世界の貨物は通常、全体の半分程度が旅客機の貨物室で運ばれているが、旅客需要が落ち込んだため、専用貨物機での輸送が増えている。
CDBアビエーションのパトリック・ハンニガン最高経営責任者(CEO)は「2020年は貨物機の稼働率が過去最高となっている。新型コロナ流行で、電子商取引の需要増加に向けた長期的な構造的シフトが加速するとみている」と述べた。
ボーイングは新型コロナ流行に絡む旅客市場の混乱により、貨物事業のイールド(距離当たりの単価)が9月までに40%上昇。今後20年間に納入される貨物機の60%余りを、ボーイング777のようなワイドボディの貨物専用機ではなく、転換機が占めるようになると予想している。ナローボディの貨物機はほぼすべてが旅客機からの転換だ。
航空機の整備や修理の企業の雇用維持にも
P2Fブームは、航空機の整備や修理などを手掛ける企業が旅客機の運用減少で失った仕事の一部を穴埋めするのにも役立っている。
STエンジニアリング・エアロスペースのジェリー・ラム社長によると、P2Fは通常、機体分に加えて数百万ドルのコストが掛かり、改造に3カ月から4カ月要する。同社は生産能力を増強しており、将来的には年間処理能力を今年の1桁台から25-30機に増強する計画。来年はエアバスA321を少なくとも18機転換する予定だという。STエンジニアリングはリース事業に貨物転換機を加えることも計画している。
IAIのボーイング767の転換能力は年18機で、アマゾンが利用する貨物機の大半はIAIが手掛けたものだ。IAIの航空グループの幹部、ヨセフ・メラムド氏は「市場の需要に応じるため多大な努力を払っている」と述べた。
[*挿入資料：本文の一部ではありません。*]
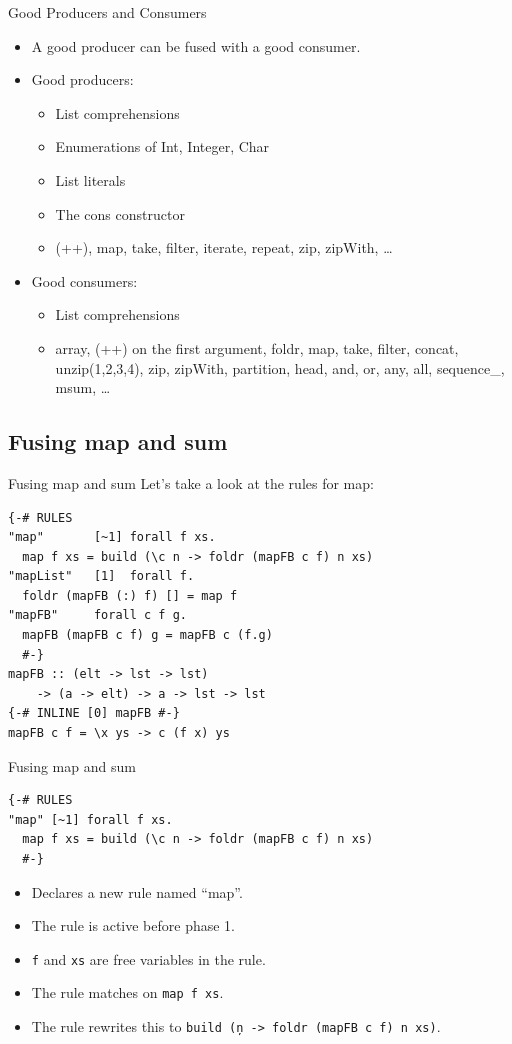 \documentclass[11pt]{beamer}
\begin{document}
\begin{frame}{Good Producers and Consumers}
	\begin{itemize}
		\item A good producer can be fused with a good consumer.
		\item Good producers:
		\begin{itemize}
			\item List comprehensions
			\item Enumerations of Int, Integer, Char
			\item List literals
			\item The cons constructor
			\item (++), map, take, filter, iterate, repeat, zip, zipWith, \dots
		\end{itemize}
		\item Good consumers:
		\begin{itemize}
			\item List comprehensions
			\item array, (++) on the first argument, foldr, map, take, filter, concat, unzip(1,2,3,4), zip, zipWith, partition, head, and, or, any, all, sequence\_, msum, \dots
		\end{itemize}
	\end{itemize}
\end{frame}

\subsection{Fusing map and sum}

\begin{frame}[fragile]{Fusing map and sum}
Let's take a look at the rules for map:
\begin{verbatim}
{-# RULES
"map"       [~1] forall f xs.
  map f xs = build (\c n -> foldr (mapFB c f) n xs)
"mapList"   [1]  forall f.
  foldr (mapFB (:) f) [] = map f
"mapFB"     forall c f g.
  mapFB (mapFB c f) g = mapFB c (f.g)
  #-}
mapFB :: (elt -> lst -> lst)
    -> (a -> elt) -> a -> lst -> lst
{-# INLINE [0] mapFB #-}
mapFB c f = \x ys -> c (f x) ys
\end{verbatim}
\end{frame}

\begin{frame}[fragile]{Fusing map and sum}
\begin{verbatim}
{-# RULES
"map" [~1] forall f xs.
  map f xs = build (\c n -> foldr (mapFB c f) n xs)
  #-}
\end{verbatim}
\begin{itemize}
	\item Declares a new rule named ``map''.
	\item The rule is active before phase 1.
	\item \texttt{f} and \texttt{xs} are free variables in the rule.
	\item The rule matches on \texttt{map f xs}.
	\item The rule rewrites this to \texttt{build (\c n -> foldr (mapFB c f) n xs)}.
\end{itemize}
\end{frame}
\end{document}
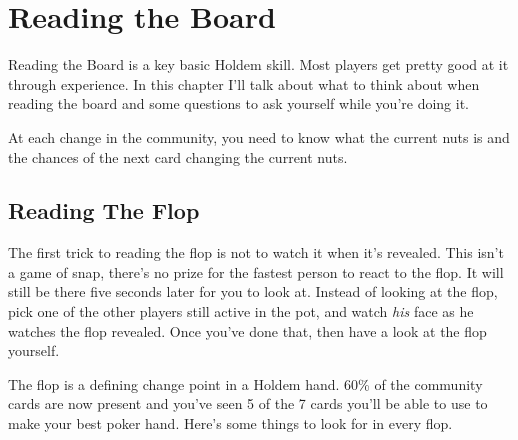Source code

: \chapter{Reading the Board}

Reading the Board is a key basic Holdem skill. Most players get
pretty good at it through experience. In this chapter I'll talk about
what to think about when reading the board and some questions to ask
yourself while you're doing it.

At each change in the community, you need to know what the current
nuts is and the chances of the next card changing the current nuts.

\section{Reading The Flop}

The first trick to reading the flop is not to watch it when it's
revealed. This isn't a game of snap, there's no prize for the fastest
person to react to the flop. It will still be there five seconds later
for you to look at. Instead of looking at the flop, pick one of the
other players still active in the pot, and watch \textit{his} face as
he watches the flop revealed. Once you've done that, then have a look
at the flop yourself.

The flop is a defining change point in a Holdem hand. 60\% of the
community cards are now present and you've seen 5 of the 7 cards
you'll be able to use to make your best poker hand. Here's some things
to look for in every flop.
米エアロノーティカル・エンジニアーズのロバート・コンベイ上席副社長も転換機への需要が大幅に増加していると述べた。旅客機の運航停止が増えて、転換される航空機の製造年がどんどん新しくなっているという。
航空機の整備を手掛けるカナダのKFエアロスペースのグラント・スティーブンス副社長によると、P2F需要の増加が整備需要の落ち込みを埋めるのに役立ち、雇用の大半が維持できているという。